### EXERCISE DESCRIPTION
The entries are to be output once more, word for word.

Collected data:

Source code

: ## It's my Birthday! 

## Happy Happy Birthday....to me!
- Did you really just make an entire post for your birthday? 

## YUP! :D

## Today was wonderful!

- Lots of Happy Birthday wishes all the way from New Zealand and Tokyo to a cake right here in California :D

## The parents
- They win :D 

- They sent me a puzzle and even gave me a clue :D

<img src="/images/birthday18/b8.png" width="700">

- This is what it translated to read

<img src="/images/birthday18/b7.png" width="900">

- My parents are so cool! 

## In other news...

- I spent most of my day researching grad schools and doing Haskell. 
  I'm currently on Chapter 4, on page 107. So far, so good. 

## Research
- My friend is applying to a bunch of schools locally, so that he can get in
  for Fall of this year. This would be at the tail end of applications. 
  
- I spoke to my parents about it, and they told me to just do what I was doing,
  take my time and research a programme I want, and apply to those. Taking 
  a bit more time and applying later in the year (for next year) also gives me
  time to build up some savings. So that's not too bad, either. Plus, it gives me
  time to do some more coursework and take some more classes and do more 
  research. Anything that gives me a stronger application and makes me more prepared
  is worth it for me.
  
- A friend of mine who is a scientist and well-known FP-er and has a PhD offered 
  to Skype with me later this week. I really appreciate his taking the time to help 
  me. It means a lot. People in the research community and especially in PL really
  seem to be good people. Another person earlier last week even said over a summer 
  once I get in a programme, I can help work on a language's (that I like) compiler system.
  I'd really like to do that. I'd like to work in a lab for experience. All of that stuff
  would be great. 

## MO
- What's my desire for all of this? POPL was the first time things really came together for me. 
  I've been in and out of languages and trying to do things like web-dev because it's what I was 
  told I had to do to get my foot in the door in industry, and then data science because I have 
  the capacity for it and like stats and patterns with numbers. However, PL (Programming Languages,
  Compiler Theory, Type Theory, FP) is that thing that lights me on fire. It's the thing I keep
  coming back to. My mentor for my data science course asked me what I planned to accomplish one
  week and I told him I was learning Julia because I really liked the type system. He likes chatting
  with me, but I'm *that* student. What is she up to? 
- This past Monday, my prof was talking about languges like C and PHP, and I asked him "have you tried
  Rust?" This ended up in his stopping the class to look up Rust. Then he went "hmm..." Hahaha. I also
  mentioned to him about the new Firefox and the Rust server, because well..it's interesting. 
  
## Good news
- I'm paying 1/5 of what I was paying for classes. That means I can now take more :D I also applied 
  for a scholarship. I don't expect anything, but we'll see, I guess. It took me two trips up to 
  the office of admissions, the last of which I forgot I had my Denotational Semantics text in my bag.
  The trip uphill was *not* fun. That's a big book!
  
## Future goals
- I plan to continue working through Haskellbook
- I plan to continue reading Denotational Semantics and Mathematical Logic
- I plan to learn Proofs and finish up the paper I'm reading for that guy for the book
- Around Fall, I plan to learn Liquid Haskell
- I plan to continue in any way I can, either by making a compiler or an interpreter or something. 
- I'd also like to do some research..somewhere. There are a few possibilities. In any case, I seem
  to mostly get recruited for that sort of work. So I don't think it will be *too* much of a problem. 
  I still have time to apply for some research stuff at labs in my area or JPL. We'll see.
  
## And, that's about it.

### REPLY TO THE EXERCISE
Source code

: ## It's my Birthday! 

## Happy Happy Birthday....to me!
- Did you really just make an entire post for your birthday? 

## YUP! :D

## Today was wonderful!

- Lots of Happy Birthday wishes all the way from New Zealand and Tokyo to a cake right here in California :D

## The parents
- They win :D 

- They sent me a puzzle and even gave me a clue :D

<img src="/images/birthday18/b8.png" width="700">

- This is what it translated to read

<img src="/images/birthday18/b7.png" width="900">

- My parents are so cool! 

## In other news...

- I spent most of my day researching grad schools and doing Haskell. 
  I'm currently on Chapter 4, on page 107. So far, so good. 

## Research
- My friend is applying to a bunch of schools locally, so that he can get in
  for Fall of this year. This would be at the tail end of applications. 
  
- I spoke to my parents about it, and they told me to just do what I was doing,
  take my time and research a programme I want, and apply to those. Taking 
  a bit more time and applying later in the year (for next year) also gives me
  time to build up some savings. So that's not too bad, either. Plus, it gives me
  time to do some more coursework and take some more classes and do more 
  research. Anything that gives me a stronger application and makes me more prepared
  is worth it for me.
  
- A friend of mine who is a scientist and well-known FP-er and has a PhD offered 
  to Skype with me later this week. I really appreciate his taking the time to help 
  me. It means a lot. People in the research community and especially in PL really
  seem to be good people. Another person earlier last week even said over a summer 
  once I get in a programme, I can help work on a language's (that I like) compiler system.
  I'd really like to do that. I'd like to work in a lab for experience. All of that stuff
  would be great. 

## MO
- What's my desire for all of this? POPL was the first time things really came together for me. 
  I've been in and out of languages and trying to do things like web-dev because it's what I was 
  told I had to do to get my foot in the door in industry, and then data science because I have 
  the capacity for it and like stats and patterns with numbers. However, PL (Programming Languages,
  Compiler Theory, Type Theory, FP) is that thing that lights me on fire. It's the thing I keep
  coming back to. My mentor for my data science course asked me what I planned to accomplish one
  week and I told him I was learning Julia because I really liked the type system. He likes chatting
  with me, but I'm *that* student. What is she up to? 
- This past Monday, my prof was talking about languges like C and PHP, and I asked him "have you tried
  Rust?" This ended up in his stopping the class to look up Rust. Then he went "hmm..." Hahaha. I also
  mentioned to him about the new Firefox and the Rust server, because well..it's interesting. 
  
## Good news
- I'm paying 1/5 of what I was paying for classes. That means I can now take more :D I also applied 
  for a scholarship. I don't expect anything, but we'll see, I guess. It took me two trips up to 
  the office of admissions, the last of which I forgot I had my Denotational Semantics text in my bag.
  The trip uphill was *not* fun. That's a big book!
  
## Future goals
- I plan to continue working through Haskellbook
- I plan to continue reading Denotational Semantics and Mathematical Logic
- I plan to learn Proofs and finish up the paper I'm reading for that guy for the book
- Around Fall, I plan to learn Liquid Haskell
- I plan to continue in any way I can, either by making a compiler or an interpreter or something. 
- I'd also like to do some research..somewhere. There are a few possibilities. In any case, I seem
  to mostly get recruited for that sort of work. So I don't think it will be *too* much of a problem. 
  I still have time to apply for some research stuff at labs in my area or JPL. We'll see.
  
## And, that's about it.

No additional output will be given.